DIRECTIONS —
Every line from the one containing "## Before to start" down to the last line of the listing below should be restated exactly, and nothing else.

SUPPLIED MATERIAL —
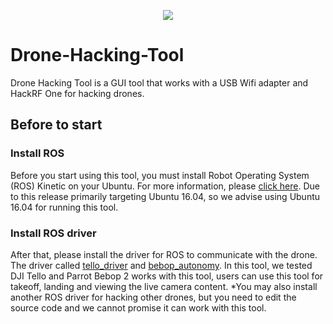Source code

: <p align="center"><img src="https://raw.githubusercontent.com/HKSSY/Drone-Hacking-Tool/main/data/gui_img/drone_main_icon.png">

# Drone-Hacking-Tool

Drone Hacking Tool is a GUI tool that works with a USB Wifi adapter and HackRF One for hacking drones.

## Before to start

### Install ROS

Before you start using this tool, you must install Robot Operating System (ROS) Kinetic on your Ubuntu. For more information, please [click here](https://wiki.ros.org/kinetic). Due to this release primarily targeting Ubuntu 16.04, so we advise using Ubuntu 16.04 for running this tool.

### Install ROS driver
  
After that, please install the driver for ROS to communicate with the drone. The driver called [tello_driver](https://github.com/appie-17/tello_driver) and [bebop_autonomy](https://github.com/AutonomyLab/bebop_autonomy). In this tool, we tested DJI Tello and Parrot Bebop 2 works with this tool, users can use this tool for takeoff, landing and viewing the live camera content.
*You may also install another ROS driver for hacking other drones, but you need to edit the source code and we cannot promise it can work with this tool.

THE ANSWER —
## Before to start

### Install ROS

Before you start using this tool, you must install Robot Operating System (ROS) Kinetic on your Ubuntu. For more information, please [click here](https://wiki.ros.org/kinetic). Due to this release primarily targeting Ubuntu 16.04, so we advise using Ubuntu 16.04 for running this tool.

### Install ROS driver
  
After that, please install the driver for ROS to communicate with the drone. The driver called [tello_driver](https://github.com/appie-17/tello_driver) and [bebop_autonomy](https://github.com/AutonomyLab/bebop_autonomy). In this tool, we tested DJI Tello and Parrot Bebop 2 works with this tool, users can use this tool for takeoff, landing and viewing the live camera content.
*You may also install another ROS driver for hacking other drones, but you need to edit the source code and we cannot promise it can work with this tool.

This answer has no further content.